TASK STATEMENT: Below is a block of records; return all of them exactly, but without the images.

------------------------

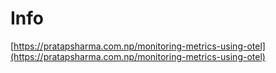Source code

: # Info
[https://pratapsharma.com.np/monitoring-metrics-using-otel](https://pratapsharma.com.np/monitoring-metrics-using-otel)

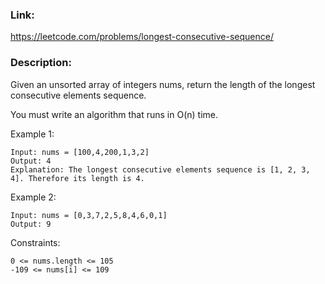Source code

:### Link:
https://leetcode.com/problems/longest-consecutive-sequence/

### Description:
Given an unsorted array of integers nums, return the length of the longest consecutive elements sequence.

You must write an algorithm that runs in O(n) time.



Example 1:

    Input: nums = [100,4,200,1,3,2]
    Output: 4
    Explanation: The longest consecutive elements sequence is [1, 2, 3, 4]. Therefore its length is 4.

Example 2:
    
    Input: nums = [0,3,7,2,5,8,4,6,0,1]
    Output: 9

Constraints:

    0 <= nums.length <= 105
    -109 <= nums[i] <= 109

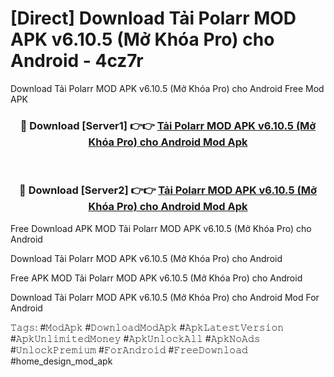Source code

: # [Direct] Download Tải Polarr MOD APK v6.10.5 (Mở Khóa Pro) cho Android - 4cz7r
Download Tải Polarr MOD APK v6.10.5 (Mở Khóa Pro) cho Android Free Mod APK

<div align="center">
<h3>🔴 Download [Server1] 👉👉 <a href="https://apk-comot.site?title=Tải_Polarr_MOD_APK_v6.10.5_(Mở_Khóa_Pro)_cho_Android">Tải Polarr MOD APK v6.10.5 (Mở Khóa Pro) cho Android Mod Apk</a></h3><br>

<h3>🔴 Download [Server2] 👉👉 <a href="https://apk-comot.site?title=Tải_Polarr_MOD_APK_v6.10.5_(Mở_Khóa_Pro)_cho_Android">Tải Polarr MOD APK v6.10.5 (Mở Khóa Pro) cho Android Mod Apk</a></h3>
</div>


Free Download APK MOD Tải Polarr MOD APK v6.10.5 (Mở Khóa Pro) cho Android

Download Tải Polarr MOD APK v6.10.5 (Mở Khóa Pro) cho Android 

Free APK MOD Tải Polarr MOD APK v6.10.5 (Mở Khóa Pro) cho Android 

Download Tải Polarr MOD APK v6.10.5 (Mở Khóa Pro) cho Android Mod For Android

𝚃𝚊𝚐𝚜: #𝙼𝚘𝚍𝙰𝚙𝚔 #𝙳𝚘𝚠𝚗𝚕𝚘𝚊𝚍𝙼𝚘𝚍𝙰𝚙𝚔 #𝙰𝚙𝚔𝙻𝚊𝚝𝚎𝚜𝚝𝚅𝚎𝚛𝚜𝚒𝚘𝚗 #𝙰𝚙𝚔𝚄𝚗𝚕𝚒𝚖𝚒𝚝𝚎𝚍𝙼𝚘𝚗𝚎𝚢 #𝙰𝚙𝚔𝚄𝚗𝚕𝚘𝚌𝚔𝙰𝚕𝚕 #𝙰𝚙𝚔𝙽𝚘𝙰𝚍𝚜 #𝚄𝚗𝚕𝚘𝚌𝚔𝙿𝚛𝚎𝚖𝚒𝚞𝚖 #𝙵𝚘𝚛𝙰𝚗𝚍𝚛𝚘𝚒𝚍 #𝙵𝚛𝚎𝚎𝙳𝚘𝚠𝚗𝚕𝚘𝚊𝚍 #home_design_mod_apk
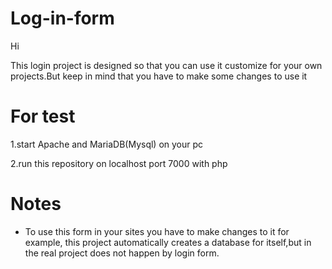 # Log-in-form

Hi

This login project is designed so that you can use it customize for your own projects.But keep in mind that you have to make some changes to use it

# For test
1.start Apache and MariaDB(Mysql) on your pc

2.run this repository on localhost port 7000 with php

# Notes
* To use this form in your sites you have to make changes to it for example, this project automatically creates a database for itself,but in the real project does not happen by login form.
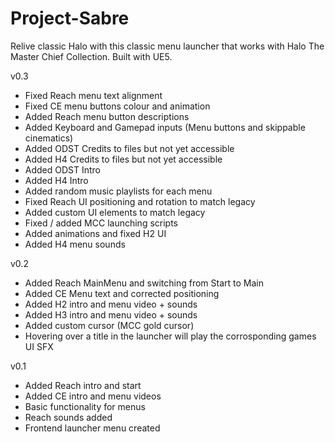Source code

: # Project-Sabre
Relive classic Halo with this classic menu launcher that works with Halo The Master Chief Collection. Built with UE5.

v0.3
- Fixed Reach menu text alignment
- Fixed CE menu buttons colour and animation
- Added Reach menu button descriptions
- Added Keyboard and Gamepad inputs (Menu buttons and skippable cinematics)
- Added ODST Credits to files but not yet accessible
- Added H4 Credits to files but not yet accessible
- Added ODST Intro
- Added H4 Intro
- Added random music playlists for each menu
- Fixed Reach UI positioning and rotation to match legacy
- Added custom UI elements to match legacy
- Fixed / added MCC launching scripts
- Added animations and fixed H2 UI
- Added H4 menu sounds

v0.2
- Added Reach MainMenu and switching from Start to Main
- Added CE Menu text and corrected positioning
- Added H2 intro and menu video + sounds
- Added H3 intro and menu video + sounds
- Added custom cursor (MCC gold cursor)
- Hovering over a title in the launcher will play the corrosponding games UI SFX

v0.1
- Added Reach intro and start
- Added CE intro and menu videos
- Basic functionality for menus
- Reach sounds added
- Frontend launcher menu created
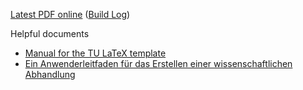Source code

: [Latest PDF online](/../-/jobs/artifacts/main/file/thesis.pdf?job=build) ([Build Log](/../-/jobs/artifacts/main/file/thesis.log?job=build))

Helpful documents
* [Manual for the TU LaTeX template](http://mirrors.ctan.org/macros/latex/contrib/tudscr/doc/tudscr.pdf)
* [Ein Anwenderleitfaden für das Erstellen einer wissenschaftlichen Abhandlung](http://mirrors.ctan.org/macros/latex/contrib/tudscr/doc/tutorials/treatise.pdf)
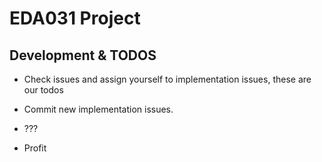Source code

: EDA031 Project
==============

Development & TODOS
------
* Check issues and assign yourself to implementation issues, these are our todos 

* Commit new implementation issues.

* ???

* Profit

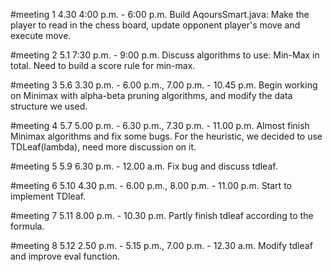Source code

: #meeting 1
4.30 4:00 p.m. - 6:00 p.m.
Build AqoursSmart.java:
Make the player to read in the chess board, update opponent player's move and execute move.

#meeting 2
5.1 7:30 p.m. - 9:00 p.m.
Discuss algorithms to use:
Min-Max in total.
Need to build a score rule for min-max.

#meeting 3
5.6 3.30 p.m. - 6.00 p.m., 7.00 p.m. - 10.45 p.m.
Begin working on Minimax with alpha-beta pruning algorithms,
and modify the data structure we used.

#meeting 4
5.7 5.00 p.m. - 6.30 p.m., 7.30 p.m. - 11.00 p.m.
Almost finish Minimax algorithms and fix some bugs.
For the heuristic, we decided to use TDLeaf(lambda), need more discussion on it.

#meeting 5
5.9 6.30 p.m. - 12.00 a.m.
Fix bug and discuss tdleaf.

#meeting 6
5.10 4.30 p.m. - 6.00 p.m., 8.00 p.m. - 11.00 p.m.
Start to implement TDleaf.

#meeting 7
5.11 8.00 p.m. - 10.30 p.m.
Partly finish tdleaf according to the formula.

#meeting 8
5.12 2.50 p.m. - 5.15 p.m., 7.00 p.m. - 12.30 a.m.
Modify tdleaf and improve eval function.
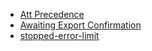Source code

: * [Att Precedence](https://blog.keyfactor.com/fim-multiple-mas-and-attribute-precedence)
* [Awaiting Export Confirmation](https://www.windowstricks.in/2019/01/awaiting-export-confirmation-error-on-azure-ad-connect.html)
* [stopped-error-limit](https://www.michev.info/Blog/Post/1243/dirsync-error-limit-stopped-error-limit-error-message)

------------------------

SOLUTION:
Source code

: # Info
[https://pratapsharma.com.np/monitoring-metrics-using-otel](https://pratapsharma.com.np/monitoring-metrics-using-otel)

Source code

:### Link:
https://leetcode.com/problems/longest-consecutive-sequence/

### Description:
Given an unsorted array of integers nums, return the length of the longest consecutive elements sequence.

You must write an algorithm that runs in O(n) time.



Example 1:

    Input: nums = [100,4,200,1,3,2]
    Output: 4
    Explanation: The longest consecutive elements sequence is [1, 2, 3, 4]. Therefore its length is 4.

Example 2:
    
    Input: nums = [0,3,7,2,5,8,4,6,0,1]
    Output: 9

Constraints:

    0 <= nums.length <= 105
    -109 <= nums[i] <= 109

Source code

: # [Direct] Download Tải Polarr MOD APK v6.10.5 (Mở Khóa Pro) cho Android - 4cz7r
Download Tải Polarr MOD APK v6.10.5 (Mở Khóa Pro) cho Android Free Mod APK

<div align="center">
<h3>🔴 Download [Server1] 👉👉 <a href="https://apk-comot.site?title=Tải_Polarr_MOD_APK_v6.10.5_(Mở_Khóa_Pro)_cho_Android">Tải Polarr MOD APK v6.10.5 (Mở Khóa Pro) cho Android Mod Apk</a></h3><br>

<h3>🔴 Download [Server2] 👉👉 <a href="https://apk-comot.site?title=Tải_Polarr_MOD_APK_v6.10.5_(Mở_Khóa_Pro)_cho_Android">Tải Polarr MOD APK v6.10.5 (Mở Khóa Pro) cho Android Mod Apk</a></h3>
</div>


Free Download APK MOD Tải Polarr MOD APK v6.10.5 (Mở Khóa Pro) cho Android

Download Tải Polarr MOD APK v6.10.5 (Mở Khóa Pro) cho Android 

Free APK MOD Tải Polarr MOD APK v6.10.5 (Mở Khóa Pro) cho Android 

Download Tải Polarr MOD APK v6.10.5 (Mở Khóa Pro) cho Android Mod For Android

𝚃𝚊𝚐𝚜: #𝙼𝚘𝚍𝙰𝚙𝚔 #𝙳𝚘𝚠𝚗𝚕𝚘𝚊𝚍𝙼𝚘𝚍𝙰𝚙𝚔 #𝙰𝚙𝚔𝙻𝚊𝚝𝚎𝚜𝚝𝚅𝚎𝚛𝚜𝚒𝚘𝚗 #𝙰𝚙𝚔𝚄𝚗𝚕𝚒𝚖𝚒𝚝𝚎𝚍𝙼𝚘𝚗𝚎𝚢 #𝙰𝚙𝚔𝚄𝚗𝚕𝚘𝚌𝚔𝙰𝚕𝚕 #𝙰𝚙𝚔𝙽𝚘𝙰𝚍𝚜 #𝚄𝚗𝚕𝚘𝚌𝚔𝙿𝚛𝚎𝚖𝚒𝚞𝚖 #𝙵𝚘𝚛𝙰𝚗𝚍𝚛𝚘𝚒𝚍 #𝙵𝚛𝚎𝚎𝙳𝚘𝚠𝚗𝚕𝚘𝚊𝚍 #home_design_mod_apk
 # Log-in-form

Hi

This login project is designed so that you can use it customize for your own projects.But keep in mind that you have to make some changes to use it

# For test
1.start Apache and MariaDB(Mysql) on your pc

2.run this repository on localhost port 7000 with php

# Notes
* To use this form in your sites you have to make changes to it for example, this project automatically creates a database for itself,but in the real project does not happen by login form.
Source code

: # Project-Sabre
Relive classic Halo with this classic menu launcher that works with Halo The Master Chief Collection. Built with UE5.

v0.3
- Fixed Reach menu text alignment
- Fixed CE menu buttons colour and animation
- Added Reach menu button descriptions
- Added Keyboard and Gamepad inputs (Menu buttons and skippable cinematics)
- Added ODST Credits to files but not yet accessible
- Added H4 Credits to files but not yet accessible
- Added ODST Intro
- Added H4 Intro
- Added random music playlists for each menu
- Fixed Reach UI positioning and rotation to match legacy
- Added custom UI elements to match legacy
- Fixed / added MCC launching scripts
- Added animations and fixed H2 UI
- Added H4 menu sounds

v0.2
- Added Reach MainMenu and switching from Start to Main
- Added CE Menu text and corrected positioning
- Added H2 intro and menu video + sounds
- Added H3 intro and menu video + sounds
- Added custom cursor (MCC gold cursor)
- Hovering over a title in the launcher will play the corrosponding games UI SFX

v0.1
- Added Reach intro and start
- Added CE intro and menu videos
- Basic functionality for menus
- Reach sounds added
- Frontend launcher menu created
Source code

: [Latest PDF online](/../-/jobs/artifacts/main/file/thesis.pdf?job=build) ([Build Log](/../-/jobs/artifacts/main/file/thesis.log?job=build))

Helpful documents
* [Manual for the TU LaTeX template](http://mirrors.ctan.org/macros/latex/contrib/tudscr/doc/tudscr.pdf)
* [Ein Anwenderleitfaden für das Erstellen einer wissenschaftlichen Abhandlung](http://mirrors.ctan.org/macros/latex/contrib/tudscr/doc/tutorials/treatise.pdf)
Source code

: EDA031 Project
==============

Development & TODOS
------
* Check issues and assign yourself to implementation issues, these are our todos 

* Commit new implementation issues.

* ???

* Profit

Source code

: #meeting 1
4.30 4:00 p.m. - 6:00 p.m.
Build AqoursSmart.java:
Make the player to read in the chess board, update opponent player's move and execute move.

#meeting 2
5.1 7:30 p.m. - 9:00 p.m.
Discuss algorithms to use:
Min-Max in total.
Need to build a score rule for min-max.

#meeting 3
5.6 3.30 p.m. - 6.00 p.m., 7.00 p.m. - 10.45 p.m.
Begin working on Minimax with alpha-beta pruning algorithms,
and modify the data structure we used.

#meeting 4
5.7 5.00 p.m. - 6.30 p.m., 7.30 p.m. - 11.00 p.m.
Almost finish Minimax algorithms and fix some bugs.
For the heuristic, we decided to use TDLeaf(lambda), need more discussion on it.

#meeting 5
5.9 6.30 p.m. - 12.00 a.m.
Fix bug and discuss tdleaf.

#meeting 6
5.10 4.30 p.m. - 6.00 p.m., 8.00 p.m. - 11.00 p.m.
Start to implement TDleaf.

#meeting 7
5.11 8.00 p.m. - 10.30 p.m.
Partly finish tdleaf according to the formula.

#meeting 8
5.12 2.50 p.m. - 5.15 p.m., 7.00 p.m. - 12.30 a.m.
Modify tdleaf and improve eval function.
Source code

: * [Att Precedence](https://blog.keyfactor.com/fim-multiple-mas-and-attribute-precedence)
* [Awaiting Export Confirmation](https://www.windowstricks.in/2019/01/awaiting-export-confirmation-error-on-azure-ad-connect.html)
* [stopped-error-limit](https://www.michev.info/Blog/Post/1243/dirsync-error-limit-stopped-error-limit-error-message)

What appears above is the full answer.